Uma mulher de 45 anos de idade é levada pelos colegas de trabalho para o atendimento de urgência. Ela relata que estava trabalhando, quando começou a se sentir pressionada com os prazos do trabalho. Pensou, então, que não seria capaz de atender às demandas da empresa e começou a chorar. Algum tempo depois, e há aproximadamente 30 minutos, começou a sentir seu coração “quase pular para fora da boca”, acelerado, apresentando também falta de ar, dor precordial e sensação de desmaio. Pensou que estava morrendo e agora acredita que pode estar com “um problema grave de coração”, uma vez que também tem vivenciando episódios de palpitação nos últimos meses. Conta, ainda, que há aproximadamente três anos, no dia da morte de sua mãe, apresentou um episódio semelhante ao atual.

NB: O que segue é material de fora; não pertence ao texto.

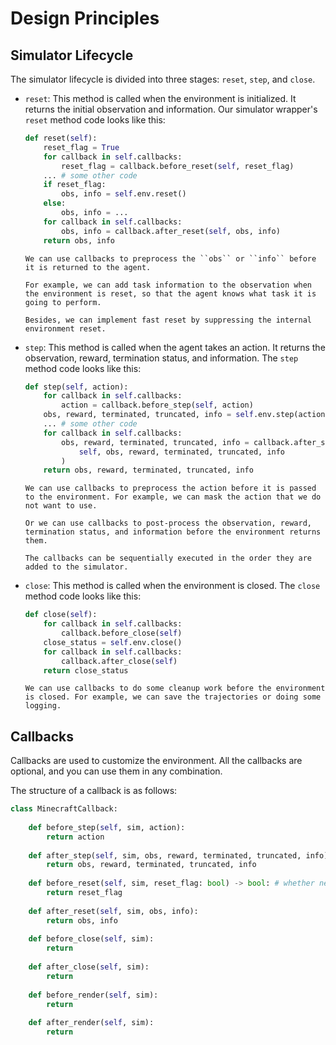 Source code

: <!--
 * @Date: 2024-11-29 15:45:12
 * @LastEditors: caishaofei caishaofei@stu.pku.edu.cn
 * @LastEditTime: 2024-11-29 16:24:27
 * @FilePath: /MineStudio/docs/source/simulator/design-principles.md
-->

# Design Principles

## Simulator Lifecycle

The simulator lifecycle is divided into three stages: `reset`, `step`, and `close`. 

- `reset`: This method is called when the environment is initialized. It returns the initial observation and information. 
    Our simulator wrapper's `reset` method code looks like this:
    ```python
    def reset(self):
        reset_flag = True
        for callback in self.callbacks:
            reset_flag = callback.before_reset(self, reset_flag)
        ... # some other code
        if reset_flag:
            obs, info = self.env.reset()
        else:
            obs, info = ...
        for callback in self.callbacks:
            obs, info = callback.after_reset(self, obs, info)
        return obs, info
    ```

    ```{hint}
    We can use callbacks to preprocess the ``obs`` or ``info`` before it is returned to the agent. 

    For example, we can add task information to the observation when the environment is reset, so that the agent knows what task it is going to perform.  

    Besides, we can implement fast reset by suppressing the internal environment reset.
    ```

- `step`: This method is called when the agent takes an action. It returns the observation, reward, termination status, and information. 
    The `step` method code looks like this:
    ```python
    def step(self, action):
        for callback in self.callbacks:
            action = callback.before_step(self, action)
        obs, reward, terminated, truncated, info = self.env.step(action.copy()) 
        ... # some other code
        for callback in self.callbacks:
            obs, reward, terminated, truncated, info = callback.after_step(
                self, obs, reward, terminated, truncated, info
            )
        return obs, reward, terminated, truncated, info
    ```
    ```{hint}
    We can use callbacks to preprocess the action before it is passed to the environment. For example, we can mask the action that we do not want to use. 
    
    Or we can use callbacks to post-process the observation, reward, termination status, and information before the environment returns them. 

    The callbacks can be sequentially executed in the order they are added to the simulator. 
    ```

- `close`: This method is called when the environment is closed.
    The `close` method code looks like this:
    ```python
    def close(self):
        for callback in self.callbacks:
            callback.before_close(self)
        close_status = self.env.close()
        for callback in self.callbacks:
            callback.after_close(self)
        return close_status
    ```

    ```{hint}
    We can use callbacks to do some cleanup work before the environment is closed. For example, we can save the trajectories or doing some logging. 
    ```

## Callbacks

Callbacks are used to customize the environment. All the callbacks are optional, and you can use them in any combination. 

The structure of a callback is as follows:
```python
class MinecraftCallback:
    
    def before_step(self, sim, action):
        return action
    
    def after_step(self, sim, obs, reward, terminated, truncated, info):
        return obs, reward, terminated, truncated, info
    
    def before_reset(self, sim, reset_flag: bool) -> bool: # whether need to call env reset
        return reset_flag
    
    def after_reset(self, sim, obs, info):
        return obs, info
    
    def before_close(self, sim):
        return
    
    def after_close(self, sim):
        return
    
    def before_render(self, sim):
        return
    
    def after_render(self, sim):
        return
``` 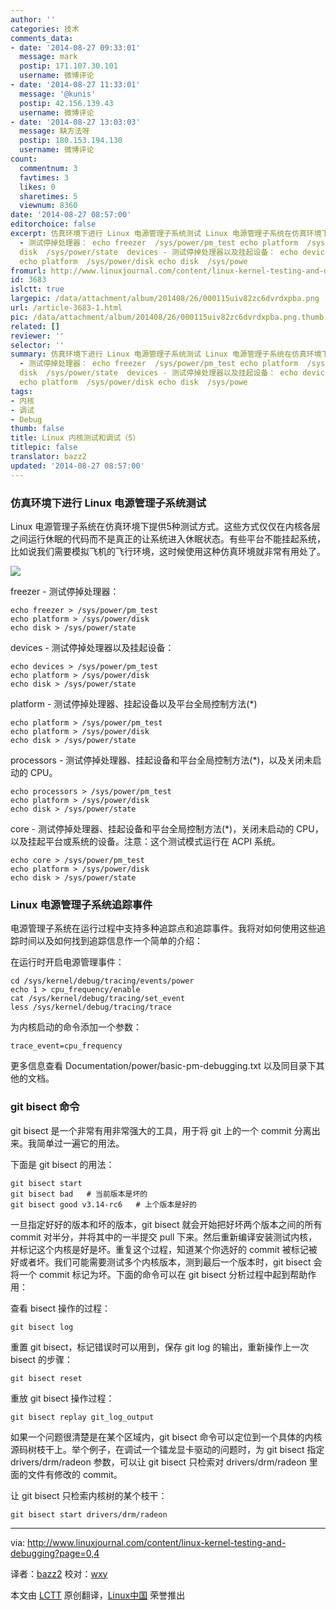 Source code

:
 ```yaml
---
author: ''
categories: 技术
comments_data:
- date: '2014-08-27 09:33:01'
  message: mark
  postip: 171.107.30.101
  username: 微博评论
- date: '2014-08-27 11:33:01'
  message: '@kunis'
  postip: 42.156.139.43
  username: 微博评论
- date: '2014-08-27 13:03:03'
  message: 缺方法呀
  postip: 180.153.194.130
  username: 微博评论
count:
  commentnum: 3
  favtimes: 3
  likes: 0
  sharetimes: 5
  viewnum: 8360
date: '2014-08-27 08:57:00'
editorchoice: false
excerpt: 仿真环境下进行 Linux 电源管理子系统测试 Linux 电源管理子系统在仿真环境下提供5种测试方式。这些方式仅仅在内核各层之间运行休眠的代码而不是真正的让系统进入休眠状态。有些平台不能挂起系统，比如说我们需要模拟飞机的飞行环境，这时候使用这种仿真环境就非常有用处了。  freezer
  - 测试停掉处理器： echo freezer  /sys/power/pm_test echo platform  /sys/power/disk echo
  disk  /sys/power/state  devices - 测试停掉处理器以及挂起设备： echo devices  /sys/power/pm_test
  echo platform  /sys/power/disk echo disk  /sys/powe
fromurl: http://www.linuxjournal.com/content/linux-kernel-testing-and-debugging?page=0,4
id: 3683
islctt: true
largepic: /data/attachment/album/201408/26/000115uiv82zc6dvrdxpba.png
url: /article-3683-1.html
pic: /data/attachment/album/201408/26/000115uiv82zc6dvrdxpba.png.thumb.jpg
related: []
reviewer: ''
selector: ''
summary: 仿真环境下进行 Linux 电源管理子系统测试 Linux 电源管理子系统在仿真环境下提供5种测试方式。这些方式仅仅在内核各层之间运行休眠的代码而不是真正的让系统进入休眠状态。有些平台不能挂起系统，比如说我们需要模拟飞机的飞行环境，这时候使用这种仿真环境就非常有用处了。  freezer
  - 测试停掉处理器： echo freezer  /sys/power/pm_test echo platform  /sys/power/disk echo
  disk  /sys/power/state  devices - 测试停掉处理器以及挂起设备： echo devices  /sys/power/pm_test
  echo platform  /sys/power/disk echo disk  /sys/powe
tags:
- 内核
- 调试
- Debug
thumb: false
title: Linux 内核测试和调试（5）
titlepic: false
translator: bazz2
updated: '2014-08-27 08:57:00'
---
```


### 仿真环境下进行 Linux 电源管理子系统测试


Linux 电源管理子系统在仿真环境下提供5种测试方式。这些方式仅仅在内核各层之间运行休眠的代码而不是真正的让系统进入休眠状态。有些平台不能挂起系统，比如说我们需要模拟飞机的飞行环境，这时候使用这种仿真环境就非常有用处了。


![](/data/attachment/album/201408/26/000115uiv82zc6dvrdxpba.png)


freezer - 测试停掉处理器：



```
echo freezer > /sys/power/pm_test
echo platform > /sys/power/disk
echo disk > /sys/power/state

```

devices - 测试停掉处理器以及挂起设备：



```
echo devices > /sys/power/pm_test
echo platform > /sys/power/disk
echo disk > /sys/power/state

```

platform - 测试停掉处理器、挂起设备以及平台全局控制方法(\*)



```
echo platform > /sys/power/pm_test
echo platform > /sys/power/disk
echo disk > /sys/power/state

```

processors - 测试停掉处理器、挂起设备和平台全局控制方法(\*)，以及关闭未启动的 CPU。



```
echo processors > /sys/power/pm_test
echo platform > /sys/power/disk
echo disk > /sys/power/state

```

core - 测试停掉处理器、挂起设备和平台全局控制方法(\*)，关闭未启动的 CPU，以及挂起平台或系统的设备。注意：这个测试模式运行在 ACPI 系统。



```
echo core > /sys/power/pm_test
echo platform > /sys/power/disk
echo disk > /sys/power/state

```

### Linux 电源管理子系统追踪事件


电源管理子系统在运行过程中支持多种追踪点和追踪事件。我将对如何使用这些追踪时间以及如何找到追踪信息作一个简单的介绍：


在运行时开启电源管理事件：



```
cd /sys/kernel/debug/tracing/events/power
echo 1 > cpu_frequency/enable
cat /sys/kernel/debug/tracing/set_event
less /sys/kernel/debug/tracing/trace

```

为内核启动的命令添加一个参数：



```
trace_event=cpu_frequency

```

更多信息查看 Documentation/power/basic-pm-debugging.txt 以及同目录下其他的文档。


### git bisect 命令


git bisect 是一个非常有用非常强大的工具，用于将 git 上的一个 commit 分离出来。我简单过一遍它的用法。


下面是 git bisect 的用法：



```
git bisect start
git bisect bad   # 当前版本是坏的
git bisect good v3.14-rc6   # 上个版本是好的

```

一旦指定好好的版本和坏的版本，git bisect 就会开始把好坏两个版本之间的所有 commit 对半分，并将其中的一半提交 pull 下来。然后重新编译安装测试内核，并标记这个内核是好是坏。重复这个过程，知道某个你选好的 commit 被标记被好或者坏。我们可能需要测试多个内核版本，测到最后一个版本时，git bisect 会将一个 commit 标记为坏。下面的命令可以在 git bisect 分析过程中起到帮助作用：


查看 bisect 操作的过程：



```
git bisect log

```

重置 git bisect，标记错误时可以用到，保存 git log 的输出，重新操作上一次 bisect 的步骤：



```
git bisect reset

```

重放 git bisect 操作过程：



```
git bisect replay git_log_output

```

如果一个问题很清楚是在某个区域内，git bisect 命令可以定位到一个具体的内核源码树枝干上。举个例子，在调试一个镭龙显卡驱动的问题时，为 git bisect 指定 drivers/drm/radeon 参数，可以让 git bisect 只检索对 drivers/drm/radeon 里面的文件有修改的 commit。


让 git bisect 只检索内核树的某个枝干：



```
git bisect start drivers/drm/radeon

```



---


via: <http://www.linuxjournal.com/content/linux-kernel-testing-and-debugging?page=0,4>


译者：[bazz2](https://github.com/bazz2) 校对：[wxy](https://github.com/wxy)


本文由 [LCTT](https://github.com/LCTT/TranslateProject) 原创翻译，[Linux中国](http://linux.cn/) 荣誉推出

Ao realizar o atendimento, o médico responsável pelo atendimento deve:
Orientar a paciente de que se trata de transtorno do pânico, iniciar o uso de benzodiazepínico de uso diário e explicar que é necessário dar início a um acompanhamento ambulatorial psiquiátrico, com emprego de psicoterapia.
Iniciar protocolo clínico para a identificação precoce do risco de eventos ameaçadores à vida, visando descartar, especialmente, a presença de doenças cardiovasculares como infarto agudo do miocárdio.
Identificar que se trata de um típico ataque de pânico, não realizando, portanto, o diagnóstico de transtorno do pânico e encaminhar a paciente para dar início ao tratamento ambulatorial.
Orientar a paciente de que não é possível realizar o diagnóstico no pronto-atendimento, encaminhando-a para acompanhamento psiquiátrico e orientar a paciente a realizar técnicas de relaxamento, como a respiração diafragmática, até o início do acompanhamento.